Free registration is available to a limited number of students or others who might not otherwise be able to afford the registration fee. Contact Richard Gerber to apply.


NERSC Systems Department Has Two Job Openings

The NERSC Systems Department has an opening for a JGI Systems Group Lead, who will lead a team of high performance computing specialists (system administrators, database administrators, and user support personnel) providing the IT infrastructure for the Joint Genome Institute (JGI) under a collaboration with the NERSC Division. See job details.

There is also an opening for an experienced System Administrator who can assist in supporting the Department of Energy’s Magellan Project. This person will help in the configuration and support of a recently deployed testbed including a 5,760-core cluster. See job details.

The Lab’s Employee Referral Incentive Program (ERIP) awards $1,000 (net) to employees whose referral of an external candidate leads to a successful hire.


Yahoo Is Accepting Proposals for Use of Cloud Computing Cluster

As part of Yahoo!’s continuing effort to advance cloud and mobile computing research, they will make a cloud computing cluster available to selected universities in the U.S. beginning in Summer 2010. The initial, two-page proposal is due on May 26, 2010. If you are interested in using the cluster, please contact Masoud Nikravesh by May 14.

Yahoo!’s M45 cluster is part of the Open Cirrus Testbed created by HP, Intel, and Yahoo!, and the cluster has been in use by selected universities since November 2007. The partition Yahoo! plans to make available will consist of roughly 400 nodes with a total of 3,200 cores, over 2 terabytes of memory, and over 1 petabyte of raw storage. The Yahoo! cluster is intended to run the Apache open source software Hadoop and Pig. Each selected university will share the partition with other selected universities. The initial duration of use is six months, potentially renewable for another six months upon written agreement.


User Interface Design@Berkeley Presentations and Demos

Joint Final Presentations for three UC Berkeley user interface courses will be held on Wednesday, May 5, 6-9 pm in the Banatao Auditorium and Kvamme Atrium in Dai Hall. Presentations start at 6 pm, posters at 7:30 pm. Students in these courses spent 15 weeks designing, prototyping, and evaluating mobile user interfaces. Student teams created applications that aid dance group rehearsals, enable basketball coaches to draw new plays, give advice to beginning rock climbers, connect emergency veterinarians, help singers find perfect pitch, and more. Food and refreshments will be provided. This event is sponsored by the EECS Department, the School of Information, the Berkeley Center for New Media, the Course Thread on Human-Centered Design, and IBM Almaden.

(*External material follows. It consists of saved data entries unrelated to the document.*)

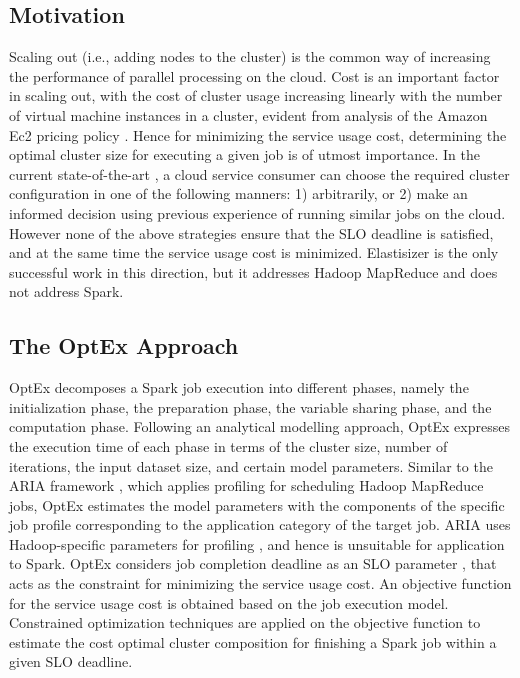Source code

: \documentclass[conference]{IEEEtran}
\begin{document}
 \subsection{Motivation}\label{sec:costcase}Scaling out (i.e., adding nodes
to the cluster) \cite{Herodotou:2011:NOS:2038916.2038934} is the common way of increasing the performance of  parallel processing on the cloud. Cost is an important factor in scaling out, with the cost of cluster usage increasing linearly with the number of virtual machine instances in a cluster, evident from analysis of the Amazon Ec2 pricing policy \cite{inc_amazon_2008}. Hence for minimizing the service usage cost, determining the optimal cluster size for executing a given job is of utmost importance. In the current state-of-the-art \cite{daniel2011prediction, Imai:2013:ARP:2588611.2588688, singer2010towards}, a cloud service consumer can choose the required cluster configuration in one of the following manners: 1) arbitrarily, or 2) make an informed decision using previous experience of running similar jobs on the cloud. However none of the above strategies ensure that the SLO deadline is satisfied, and at the same time the service usage cost is minimized. Elastisizer \cite{Herodotou:2011:NOS:2038916.2038934} is the only successful work in this direction, but it addresses Hadoop MapReduce and does not address Spark. 
 \subsection{The OptEx Approach}\label{sec:modelapproach}
OptEx decomposes a Spark job execution into different phases, namely
 the initialization phase, the preparation phase, the variable sharing phase, and the computation phase.
 Following an analytical modelling approach, OptEx expresses the execution time of each phase in terms of the cluster size, number of iterations, the input dataset size, and certain model parameters. Similar to the ARIA framework \cite{Verma:2011:AAR:1998582.1998637}, which applies profiling for scheduling Hadoop MapReduce jobs, OptEx estimates the model parameters with the components of the specific job
 profile corresponding to the application category  of the target job. ARIA uses Hadoop-specific parameters for profiling \cite{Verma:2011:AAR:1998582.1998637}, and hence is unsuitable for application to Spark.
OptEx considers job completion deadline as an SLO parameter \cite{Chi:2011:IIC:2002938.2002942, Zhang:2011:TCS:2095686.2095687}, that acts as the constraint for minimizing the service usage cost. An objective function for the service usage cost is obtained based on the job execution model. Constrained optimization techniques \cite{leader2004numerical} are applied on the objective
   function to estimate the cost optimal cluster composition for finishing a Spark job within a given SLO deadline.
\end{document}
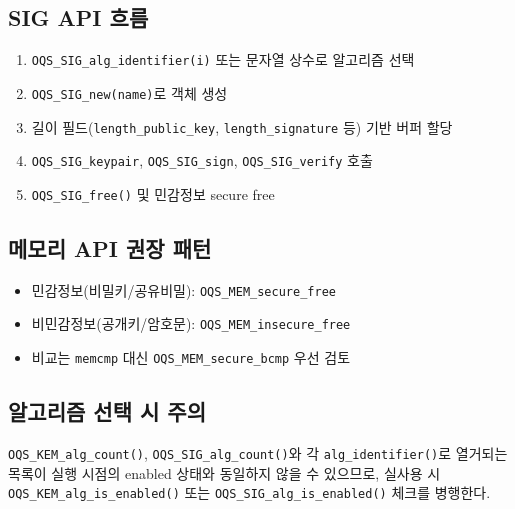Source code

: \subsection{SIG API 흐름}
\begin{enumerate}[leftmargin=*]
\item \texttt{OQS\_SIG\_alg\_identifier(i)} 또는 문자열 상수로 알고리즘 선택
\item \texttt{OQS\_SIG\_new(name)}로 객체 생성
\item 길이 필드(\texttt{length\_public\_key}, \texttt{length\_signature} 등) 기반 버퍼 할당
\item \texttt{OQS\_SIG\_keypair}, \texttt{OQS\_SIG\_sign}, \texttt{OQS\_SIG\_verify} 호출
\item \texttt{OQS\_SIG\_free()} 및 민감정보 secure free
\end{enumerate}

\subsection{메모리 API 권장 패턴}
\begin{itemize}[leftmargin=*]
\item 민감정보(비밀키/공유비밀): \texttt{OQS\_MEM\_secure\_free}
\item 비민감정보(공개키/암호문): \texttt{OQS\_MEM\_insecure\_free}
\item 비교는 \texttt{memcmp} 대신 \texttt{OQS\_MEM\_secure\_bcmp} 우선 검토
\end{itemize}

\subsection{알고리즘 선택 시 주의}
\texttt{OQS\_KEM\_alg\_count()}, \texttt{OQS\_SIG\_alg\_count()}와 각 \texttt{alg\_identifier()}로 열거되는 목록이
실행 시점의 enabled 상태와 동일하지 않을 수 있으므로,
실사용 시 \texttt{OQS\_KEM\_alg\_is\_enabled()} 또는 \texttt{OQS\_SIG\_alg\_is\_enabled()} 체크를 병행한다.
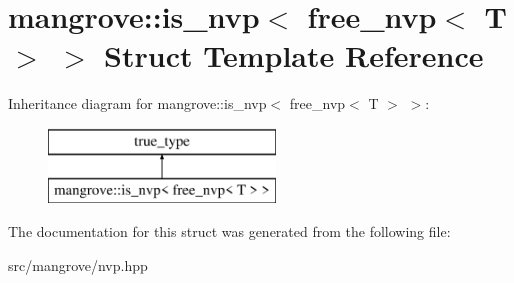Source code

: \hypertarget{structmangrove_1_1is__nvp_3_01free__nvp_3_01T_01_4_01_4}{}\section{mangrove\+:\+:is\+\_\+nvp$<$ free\+\_\+nvp$<$ T $>$ $>$ Struct Template Reference}
\label{structmangrove_1_1is__nvp_3_01free__nvp_3_01T_01_4_01_4}
Inheritance diagram for mangrove\+:\+:is\+\_\+nvp$<$ free\+\_\+nvp$<$ T $>$ $>$\+:\begin{figure}[H]
\begin{center}
\leavevmode
\includegraphics[height=2.000000cm]{structmangrove_1_1is__nvp_3_01free__nvp_3_01T_01_4_01_4}
\end{center}
\end{figure}


The documentation for this struct was generated from the following file\+:\begin{DoxyCompactItemize}
\item 
src/mangrove/nvp.\+hpp\end{DoxyCompactItemize}
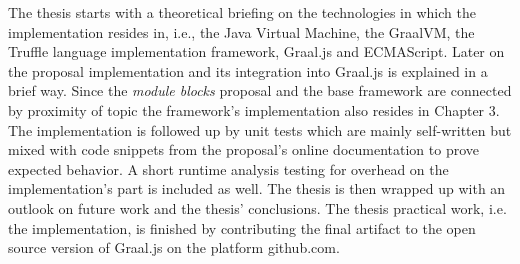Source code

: The thesis starts with a theoretical briefing on the technologies in which the implementation resides in, i.e., the Java Virtual Machine, the GraalVM, the Truffle language implementation framework, Graal.js and ECMAScript. Later on the proposal implementation and its integration into Graal.js is explained in a brief way. Since the \emph{module blocks} proposal and the base framework are connected by proximity of topic the framework's implementation also resides in Chapter 3. The implementation is followed up by unit tests which are mainly self-written but mixed with code snippets from the proposal's online documentation to prove expected behavior. A short runtime analysis testing for overhead on the implementation's part is included as well. The thesis is then wrapped up with an outlook on future work and the thesis' conclusions. The thesis practical work, i.e. the implementation, is finished by contributing the final artifact to the open source version of Graal.js on the platform github.com.
\pagebreak
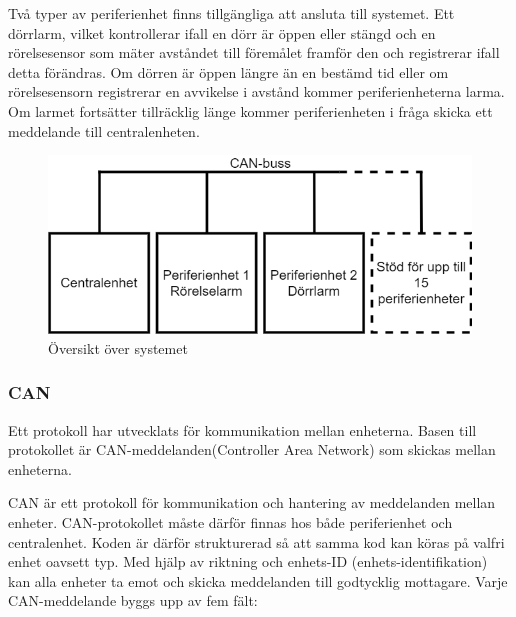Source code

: \documentclass[a4paper]{article}
\begin{document}
Två typer av periferienhet finns tillgängliga att ansluta till systemet.
Ett dörrlarm, vilket kontrollerar ifall en dörr är öppen eller stängd och en rörelsesensor som mäter avståndet till föremålet framför den och registrerar ifall detta förändras.
Om dörren är öppen längre än en bestämd tid eller om rörelsesensorn registrerar en avvikelse i avstånd kommer periferienheterna larma.
Om larmet fortsätter tillräcklig länge kommer periferienheten i fråga skicka ett meddelande till centralenheten.

\begin{figure}[H]
    \centering
    \includegraphics[width=\textwidth]{canbuss-pp.png}
    \caption{Översikt över systemet}
\end{figure}


\subsubsection{CAN}
Ett protokoll har utvecklats för kommunikation mellan enheterna.
Basen till protokollet är CAN-meddelanden(Controller Area Network) som skickas mellan enheterna.

CAN är ett protokoll för kommunikation och hantering av meddelanden mellan enheter.
CAN-protokollet måste därför finnas hos både periferienhet och centralenhet.
Koden är därför strukturerad så att samma kod kan köras på valfri enhet oavsett typ.
Med hjälp av riktning och enhets-ID (enhets-identifikation) kan alla enheter ta emot och skicka meddelanden till godtycklig mottagare.
Varje CAN-meddelande byggs upp av fem fält:
\end{document}
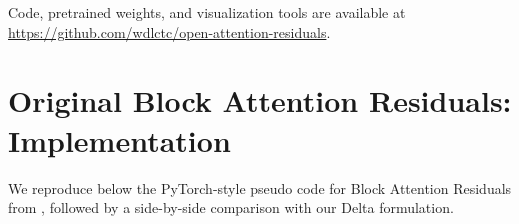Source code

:\documentclass{article}
\begin{document}
Code, pretrained weights, and visualization tools are available at \url{https://github.com/wdlctc/open-attention-residuals}.




\newpage
\appendix

\section{Original Block Attention Residuals: Implementation}
\label{app:block_attnres}

We reproduce below the PyTorch-style pseudo code for Block Attention Residuals from \citet{kimi2025attention}, followed by a side-by-side comparison with our Delta formulation.
\end{document}
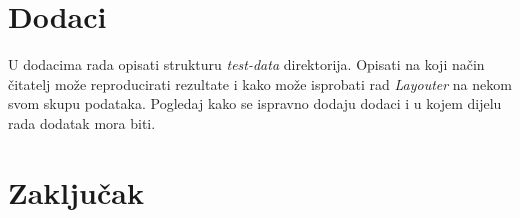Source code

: \documentclass[times, utf8, zavrsni]{fer}
\begin{document}
\chapter{Dodaci}
U dodacima rada opisati strukturu \emph{test-data} direktorija. Opisati
na koji način čitatelj može reproducirati rezultate i kako može isprobati rad
\emph{Layouter} na nekom svom skupu podataka. Pogledaj kako se ispravno dodaju
dodaci i u kojem dijelu rada dodatak mora biti.

\chapter{Zaključak}




\begin{sazetak}

\kljucnerijeci{}
\end{sazetak}

\begin{abstract}

\keywords{}
\end{abstract}
\end{document}
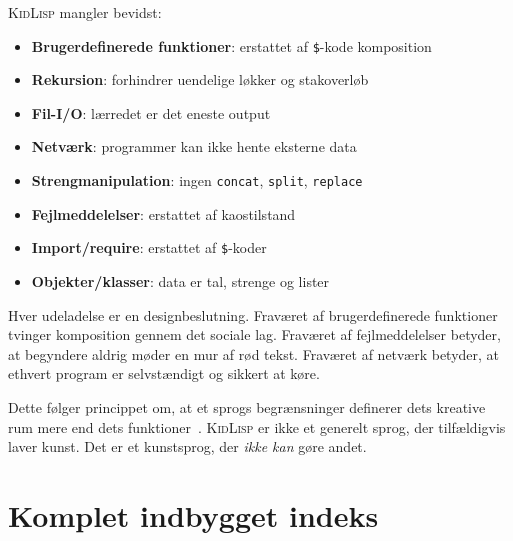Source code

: \documentclass[10pt,letterpaper,twocolumn]{article}
\newcommand{\kl}{\textsc{KidLisp}}
\begin{document}
\kl{} mangler bevidst:

\begin{itemize}
  \item \textbf{Brugerdefinerede funktioner}: erstattet af \texttt{\$}-kode komposition
  \item \textbf{Rekursion}: forhindrer uendelige løkker og stakoverløb
  \item \textbf{Fil-I/O}: lærredet er det eneste output
  \item \textbf{Netværk}: programmer kan ikke hente eksterne data
  \item \textbf{Strengmanipulation}: ingen \texttt{concat}, \texttt{split}, \texttt{replace}
  \item \textbf{Fejlmeddelelser}: erstattet af kaostilstand
  \item \textbf{Import/require}: erstattet af \texttt{\$}-koder
  \item \textbf{Objekter/klasser}: data er tal, strenge og lister
\end{itemize}

Hver udeladelse er en designbeslutning. Fraværet af brugerdefinerede funktioner tvinger komposition gennem det sociale lag. Fraværet af fejlmeddelelser betyder, at begyndere aldrig møder en mur af rød tekst. Fraværet af netværk betyder, at ethvert program er selvstændigt og sikkert at køre.

Dette følger princippet om, at et sprogs begrænsninger definerer dets kreative rum mere end dets funktioner~\citep{papert1980mindstorms, compton2015casual}. \kl{} er ikke et generelt sprog, der tilfældigvis laver kunst. Det er et kunstsprog, der \emph{ikke kan} gøre andet.

\section{Komplet indbygget indeks}
\end{document}
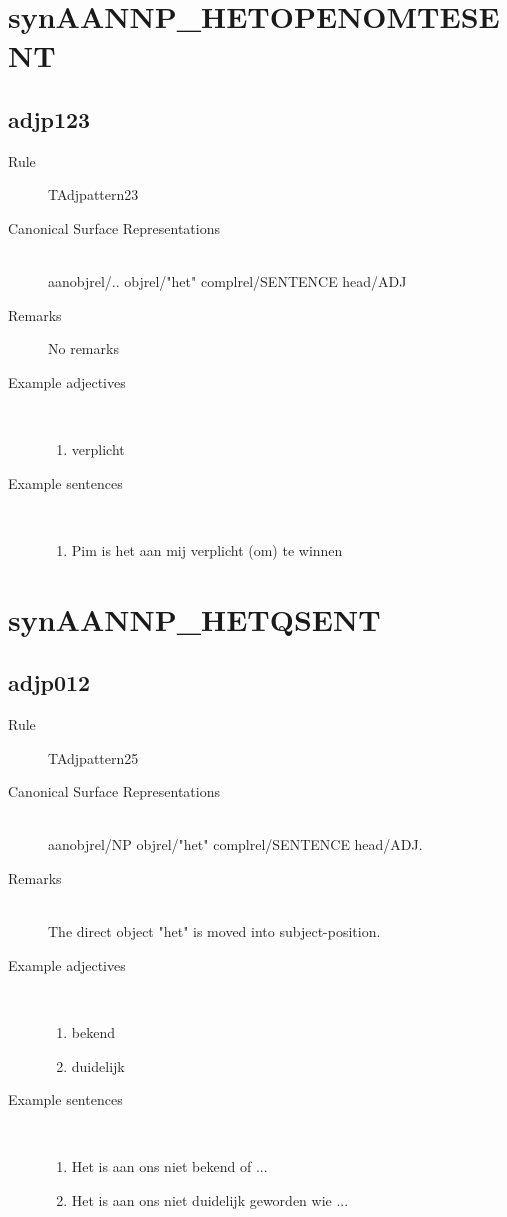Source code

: \section{synAANNP\_HETOPENOMTESENT}
\subsection{adjp123}
\begin{description}
  \item [Rule] TAdjpattern23
  \item [Canonical Surface Representations]  \mbox{}\\ aanobjrel/.. objrel/"het" 
complrel/SENTENCE head/ADJ
  \item [Remarks] No remarks

  \item [Example adjectives]\mbox{}\\
\begin{enumerate}
  \item verplicht
\end{enumerate}
  \item [Example sentences]\mbox{}\\
\begin{enumerate}
  \item Pim is het aan mij verplicht (om) te winnen
\end{enumerate}
\end{description}
\newpage
\section{synAANNP\_HETQSENT}
\subsection{adjp012}
\begin{description}
  \item [Rule] TAdjpattern25
  \item [Canonical Surface Representations]  \mbox{}\\ 
aanobjrel/NP objrel/"het" complrel/SENTENCE head/ADJ.
  \item [Remarks] \mbox{}\\
The direct object "het" is moved into subject-position.

  \item [Example adjectives]\mbox{}\\
\begin{enumerate}
  \item bekend 
  \item duidelijk
\end{enumerate}
  \item [Example sentences]\mbox{}\\
\begin{enumerate}
  \item Het is aan ons niet bekend of ...
  \item Het is aan ons niet duidelijk geworden wie ...
\end{enumerate}
\end{description}
\newpage
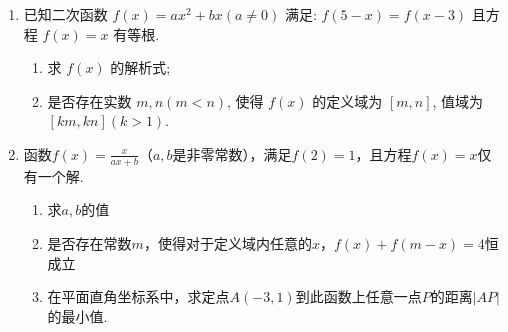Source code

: \begin{enumerate}
\begin{jieda}
        \ps 本题转化不等式的时候一定要注意分类讨论
    \end{jieda}
    \item 已知二次函数 $f(x)=a x^2+b x(a \neq 0)$ 满足: $f(5-x)=f(x-3)$ 且方程 $f(x)=x$ 有等根. 
    \begin{enumerate}
    \item 求 $f(x)$ 的解析式;
    \item 是否存在实数 $m, n(m<n)$, 使得 $f(x)$ 的定义域为 $[m, n]$, 值域为 $[k m, k n](k>1)$.
    \end{enumerate}
    \begin{jieda}
    \end{jieda}
    \item 函数$f(x) = \frac{x}{ax+b}$（$a, b$是非零常数），满足$f(2) = 1$，且方程$f(x) = x$仅有一个解.
    \begin{enumerate}
        \item 求$a, b$的值
        \item 是否存在常数$m$，使得对于定义域内任意的$x$，$f(x) + f(m-x) = 4$恒成立
        \item 在平面直角坐标系中，求定点$A(-3, 1)$到此函数上任意一点$P$的距离$|AP|$的最小值.
    \end{enumerate}
    \begin{jieda}
        \begin{enumerate*}

\end{enumerate*}
\end{jieda}
\end{enumerate}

MSRI Presents “Making Music in the 21st Century”

The Mathematical Sciences Research Institute (MSRI) invites you to a two-part free event, “Making Music in the 21st Century,” on Friday, May 7, from 4:45 to 7:15 pm. Join us for the entire evening or attend any portion of the event. The event begins with an hour-long class (4:45-5:45 pm) in the Simons Auditorium on “Playing Music on your iPhone and iPad” with Stanford Professor Ge Wang of the CCRMA (Stanford Center for Computer Research in Music and Acoustics), creator of “Ocarina” for the iPhone and “Magic Piano” for the iPad, founder and director of SLOrk (Stanford Laptop Orchestra) and MoPhO (Stanford Mobile Phone Orchestra) and Jieun Oh, Co-Director of SLOrk and MoPhO.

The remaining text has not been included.